■ EXCERPTED DATA ■

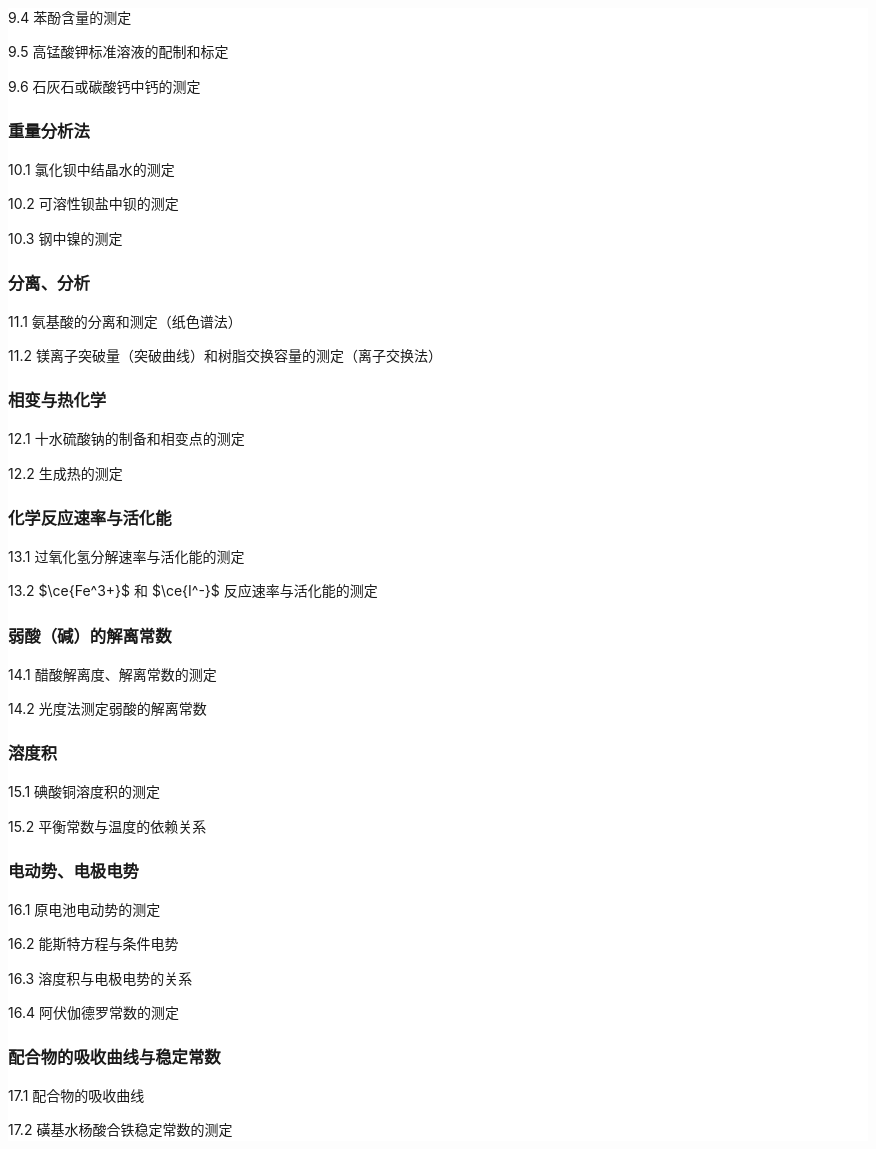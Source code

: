 9.4 苯酚含量的测定

9.5 高锰酸钾标准溶液的配制和标定

9.6 石灰石或碳酸钙中钙的测定

### 重量分析法

10.1 氯化钡中结晶水的测定

10.2 可溶性钡盐中钡的测定

10.3 钢中镍的测定

### 分离、分析

11.1 氨基酸的分离和测定（纸色谱法）

11.2 镁离子突破量（突破曲线）和树脂交换容量的测定（离子交换法）

### 相变与热化学

12.1 十水硫酸钠的制备和相变点的测定

12.2 生成热的测定

### 化学反应速率与活化能

13.1 过氧化氢分解速率与活化能的测定

13.2 $\ce{Fe^3+}$ 和 $\ce{I^-}$ 反应速率与活化能的测定

### 弱酸（碱）的解离常数

14.1 醋酸解离度、解离常数的测定

14.2 光度法测定弱酸的解离常数

### 溶度积

15.1 碘酸铜溶度积的测定

15.2 平衡常数与温度的依赖关系

### 电动势、电极电势

16.1 原电池电动势的测定

16.2 能斯特方程与条件电势

16.3 溶度积与电极电势的关系

16.4 阿伏伽德罗常数的测定

### 配合物的吸收曲线与稳定常数

17.1 配合物的吸收曲线

17.2 磺基水杨酸合铁稳定常数的测定
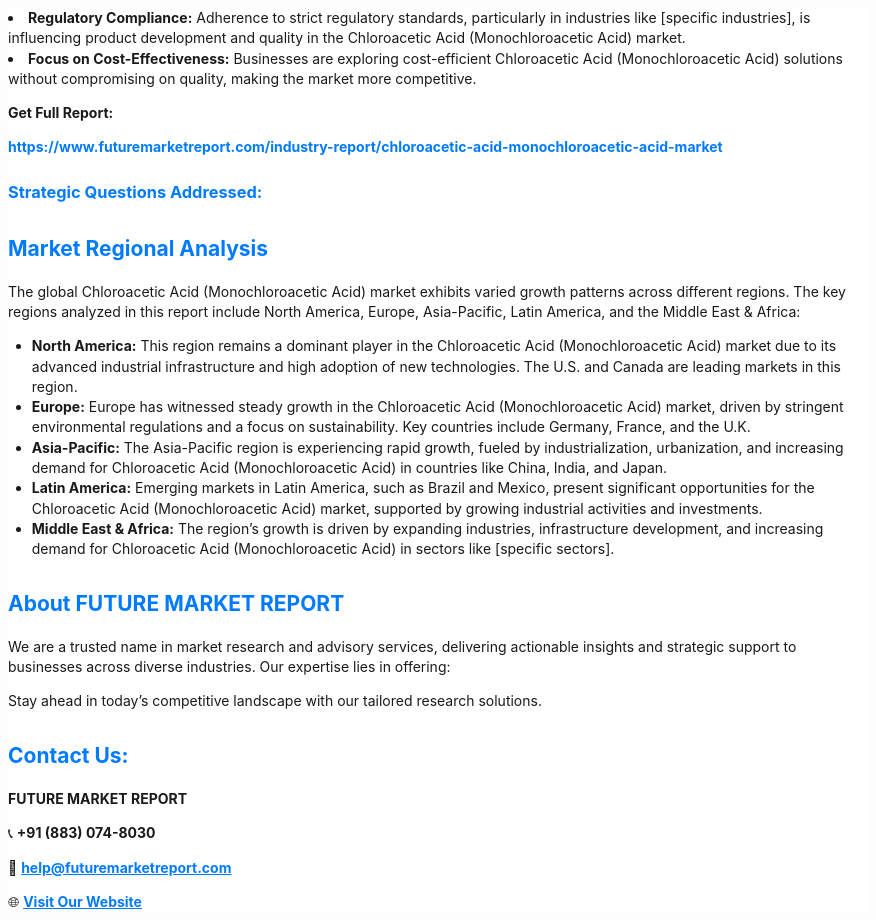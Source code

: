 <li><strong>Regulatory Compliance:</strong> Adherence to strict regulatory standards, particularly in industries like [specific industries], is influencing product development and quality in the Chloroacetic Acid (Monochloroacetic Acid) market.</li>
<li><strong>Focus on Cost-Effectiveness:</strong> Businesses are exploring cost-efficient Chloroacetic Acid (Monochloroacetic Acid) solutions without compromising on quality, making the market more competitive.</li>
</ul>
</section>

<section>
<p><strong>Get Full Report: </strong></p><a href="https://www.futuremarketreport.com/industry-report/chloroacetic-acid-monochloroacetic-acid-market" style="color: #007BFF; text-decoration: none;"><strong>https://www.futuremarketreport.com/industry-report/chloroacetic-acid-monochloroacetic-acid-market</strong></a>
<h3 style="color: #007BFF;">Strategic Questions Addressed:</h3>
</section>


<section id="regional-analysis">
<h2 style="color: #007BFF;">Market Regional Analysis</h2>
<p>The global Chloroacetic Acid (Monochloroacetic Acid) market exhibits varied growth patterns across different regions. The key regions analyzed in this report include North America, Europe, Asia-Pacific, Latin America, and the Middle East & Africa:</p>
<ul>
<li><strong>North America:</strong> This region remains a dominant player in the Chloroacetic Acid (Monochloroacetic Acid) market due to its advanced industrial infrastructure and high adoption of new technologies. The U.S. and Canada are leading markets in this region.</li>
<li><strong>Europe:</strong> Europe has witnessed steady growth in the Chloroacetic Acid (Monochloroacetic Acid) market, driven by stringent environmental regulations and a focus on sustainability. Key countries include Germany, France, and the U.K.</li>
<li><strong>Asia-Pacific:</strong> The Asia-Pacific region is experiencing rapid growth, fueled by industrialization, urbanization, and increasing demand for Chloroacetic Acid (Monochloroacetic Acid) in countries like China, India, and Japan.</li>
<li><strong>Latin America:</strong> Emerging markets in Latin America, such as Brazil and Mexico, present significant opportunities for the Chloroacetic Acid (Monochloroacetic Acid) market, supported by growing industrial activities and investments.</li>
<li><strong>Middle East & Africa:</strong> The region’s growth is driven by expanding industries, infrastructure development, and increasing demand for Chloroacetic Acid (Monochloroacetic Acid) in sectors like [specific sectors].</li>
</ul>
</section>

<footer>
<h2 style="color: #007BFF;">About FUTURE MARKET REPORT</h2>
<p>We are a trusted name in market research and advisory services, delivering actionable insights and strategic support to businesses across diverse industries. Our expertise lies in offering:</p>

<p>Stay ahead in today’s competitive landscape with our tailored research solutions.</p>

<h2 style="color: #007BFF;">Contact Us:</h2>
<p><strong>FUTURE MARKET REPORT</strong></p>
<p>📞 <strong>+91 (883) 074-8030</strong></p>
<p>📧 <strong><a href="mailto:help@futuremarketreport.com" style="color: #007BFF;">help@futuremarketreport.com</a></strong></p>
<p>🌐 <strong><a href="https://www.futuremarketreport.com/" style="color: #007BFF;">Visit Our Website</a></strong></p>
</footer>
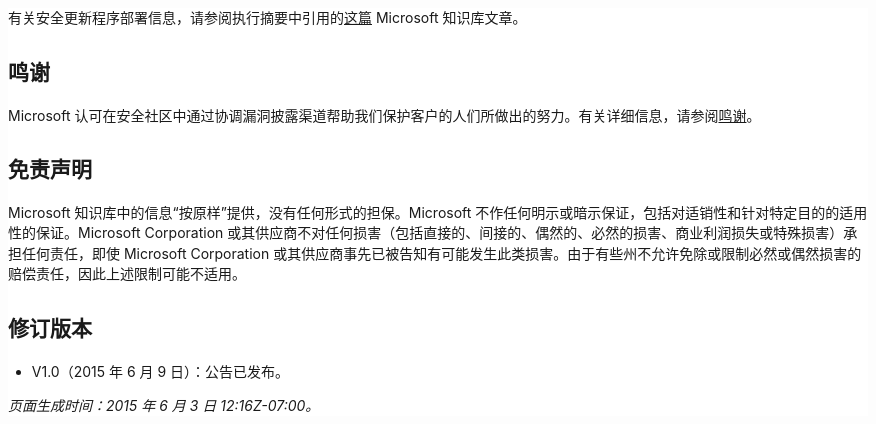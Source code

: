 有关安全更新程序部署信息，请参阅执行摘要中引用的[这篇](#kbarticle) Microsoft 知识库文章。

鸣谢
----

Microsoft 认可在安全社区中通过协调漏洞披露渠道帮助我们保护客户的人们所做出的努力。有关详细信息，请参阅[鸣谢](https://technet.microsoft.com/zh-cn/library/security/dn903755.aspx)。

免责声明
--------

Microsoft 知识库中的信息“按原样”提供，没有任何形式的担保。Microsoft 不作任何明示或暗示保证，包括对适销性和针对特定目的的适用性的保证。Microsoft Corporation 或其供应商不对任何损害（包括直接的、间接的、偶然的、必然的损害、商业利润损失或特殊损害）承担任何责任，即使 Microsoft Corporation 或其供应商事先已被告知有可能发生此类损害。由于有些州不允许免除或限制必然或偶然损害的赔偿责任，因此上述限制可能不适用。

修订版本
--------

-   V1.0（2015 年 6 月 9 日）：公告已发布。

*页面生成时间：2015 年 6 月 3 日 12:16Z-07:00。*
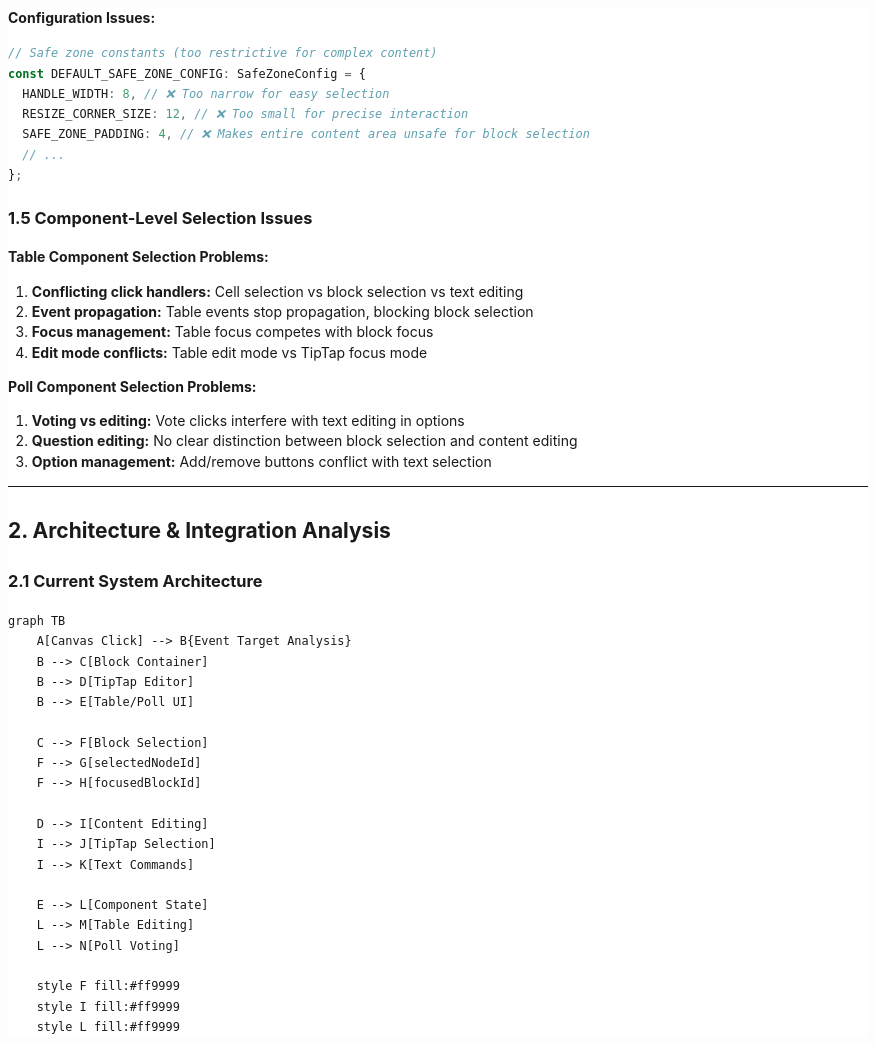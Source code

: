 **Configuration Issues:**

```typescript
// Safe zone constants (too restrictive for complex content)
const DEFAULT_SAFE_ZONE_CONFIG: SafeZoneConfig = {
  HANDLE_WIDTH: 8, // ❌ Too narrow for easy selection
  RESIZE_CORNER_SIZE: 12, // ❌ Too small for precise interaction
  SAFE_ZONE_PADDING: 4, // ❌ Makes entire content area unsafe for block selection
  // ...
};
```

### 1.5 Component-Level Selection Issues

**Table Component Selection Problems:**

1. **Conflicting click handlers:** Cell selection vs block selection vs text editing
2. **Event propagation:** Table events stop propagation, blocking block selection
3. **Focus management:** Table focus competes with block focus
4. **Edit mode conflicts:** Table edit mode vs TipTap focus mode

**Poll Component Selection Problems:**

1. **Voting vs editing:** Vote clicks interfere with text editing in options
2. **Question editing:** No clear distinction between block selection and content editing
3. **Option management:** Add/remove buttons conflict with text selection

---

## 2. Architecture & Integration Analysis

### 2.1 Current System Architecture

```mermaid
graph TB
    A[Canvas Click] --> B{Event Target Analysis}
    B --> C[Block Container]
    B --> D[TipTap Editor]
    B --> E[Table/Poll UI]

    C --> F[Block Selection]
    F --> G[selectedNodeId]
    F --> H[focusedBlockId]

    D --> I[Content Editing]
    I --> J[TipTap Selection]
    I --> K[Text Commands]

    E --> L[Component State]
    L --> M[Table Editing]
    L --> N[Poll Voting]

    style F fill:#ff9999
    style I fill:#ff9999
    style L fill:#ff9999
```
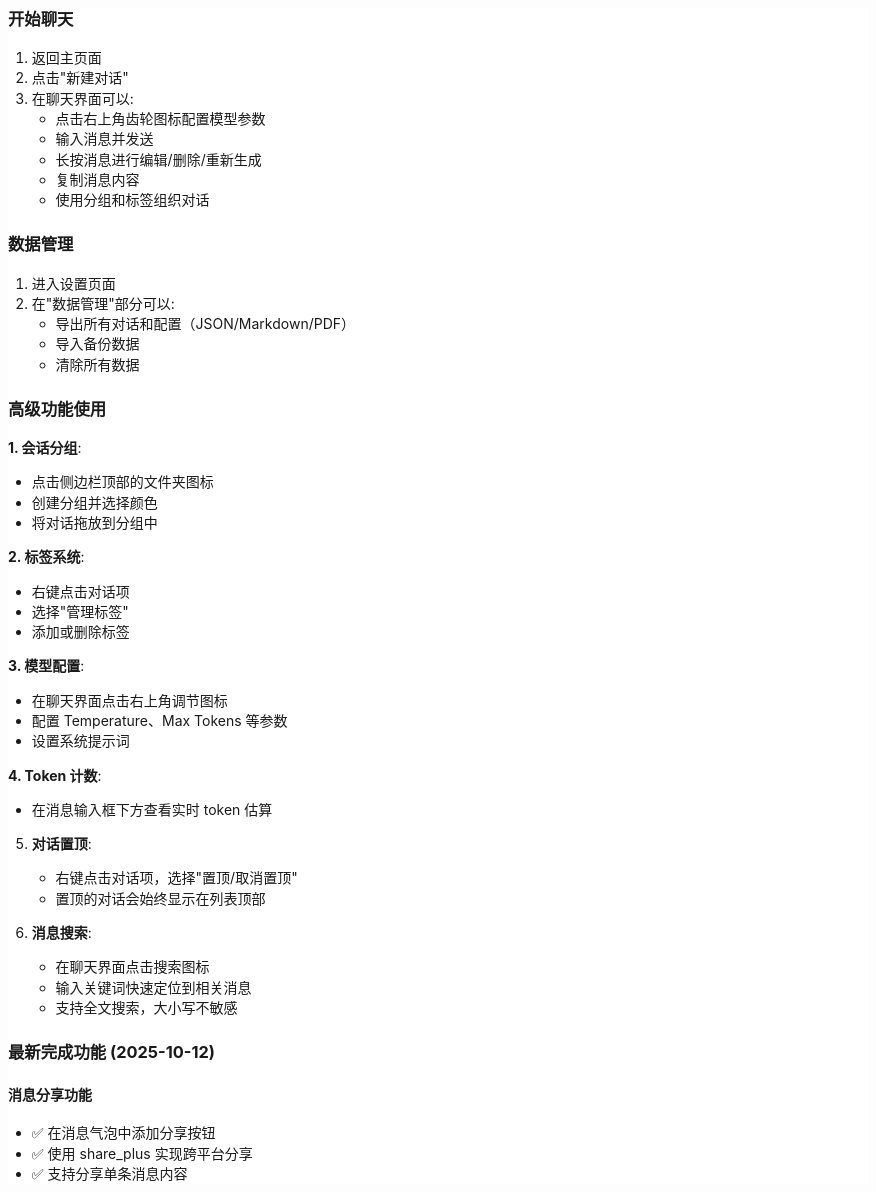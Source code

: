 ### 开始聊天
1. 返回主页面
2. 点击"新建对话"
3. 在聊天界面可以:
   - 点击右上角齿轮图标配置模型参数
   - 输入消息并发送
   - 长按消息进行编辑/删除/重新生成
   - 复制消息内容
   - 使用分组和标签组织对话

### 数据管理
1. 进入设置页面
2. 在"数据管理"部分可以:
   - 导出所有对话和配置（JSON/Markdown/PDF）
   - 导入备份数据
   - 清除所有数据

### 高级功能使用

**1. 会话分组**:
- 点击侧边栏顶部的文件夹图标
- 创建分组并选择颜色
- 将对话拖放到分组中

**2. 标签系统**:
- 右键点击对话项
- 选择"管理标签"
- 添加或删除标签

**3. 模型配置**:
- 在聊天界面点击右上角调节图标
- 配置 Temperature、Max Tokens 等参数
- 设置系统提示词

**4. Token 计数**:
- 在消息输入框下方查看实时 token 估算

5. **对话置顶**:
   - 右键点击对话项，选择"置顶/取消置顶"
   - 置顶的对话会始终显示在列表顶部

6. **消息搜索**:
   - 在聊天界面点击搜索图标
   - 输入关键词快速定位到相关消息
   - 支持全文搜索，大小写不敏感

### 最新完成功能 (2025-10-12)

#### 消息分享功能
- ✅ 在消息气泡中添加分享按钮
- ✅ 使用 share_plus 实现跨平台分享
- ✅ 支持分享单条消息内容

■ PROBLEM STATEMENT ■
Take the material above from the line containing "10.2 可溶性钡盐中钡的测定" up to and including the line containing "<li><strong>North America:</strong> This" and retype it exactly, without any pictures.

■ WRITTEN ANSWER ■
10.2 可溶性钡盐中钡的测定

10.3 钢中镍的测定

### 分离、分析

11.1 氨基酸的分离和测定（纸色谱法）

11.2 镁离子突破量（突破曲线）和树脂交换容量的测定（离子交换法）

### 相变与热化学

12.1 十水硫酸钠的制备和相变点的测定

12.2 生成热的测定

### 化学反应速率与活化能

13.1 过氧化氢分解速率与活化能的测定

13.2 $\ce{Fe^3+}$ 和 $\ce{I^-}$ 反应速率与活化能的测定

### 弱酸（碱）的解离常数

14.1 醋酸解离度、解离常数的测定

14.2 光度法测定弱酸的解离常数

### 溶度积

15.1 碘酸铜溶度积的测定

15.2 平衡常数与温度的依赖关系

### 电动势、电极电势

16.1 原电池电动势的测定

16.2 能斯特方程与条件电势

16.3 溶度积与电极电势的关系

16.4 阿伏伽德罗常数的测定

### 配合物的吸收曲线与稳定常数

17.1 配合物的吸收曲线

17.2 磺基水杨酸合铁稳定常数的测定
Source code

: <li><strong>Regulatory Compliance:</strong> Adherence to strict regulatory standards, particularly in industries like [specific industries], is influencing product development and quality in the Chloroacetic Acid (Monochloroacetic Acid) market.</li>
<li><strong>Focus on Cost-Effectiveness:</strong> Businesses are exploring cost-efficient Chloroacetic Acid (Monochloroacetic Acid) solutions without compromising on quality, making the market more competitive.</li>
</ul>
</section>

<section>
<p><strong>Get Full Report: </strong></p><a href="https://www.futuremarketreport.com/industry-report/chloroacetic-acid-monochloroacetic-acid-market" style="color: #007BFF; text-decoration: none;"><strong>https://www.futuremarketreport.com/industry-report/chloroacetic-acid-monochloroacetic-acid-market</strong></a>
<h3 style="color: #007BFF;">Strategic Questions Addressed:</h3>
</section>


<section id="regional-analysis">
<h2 style="color: #007BFF;">Market Regional Analysis</h2>
<p>The global Chloroacetic Acid (Monochloroacetic Acid) market exhibits varied growth patterns across different regions. The key regions analyzed in this report include North America, Europe, Asia-Pacific, Latin America, and the Middle East & Africa:</p>
<ul>
<li><strong>North America:</strong> This region remains a dominant player in the Chloroacetic Acid (Monochloroacetic Acid) market due to its advanced industrial infrastructure and high adoption of new technologies. The U.S. and Canada are leading markets in this region.</li>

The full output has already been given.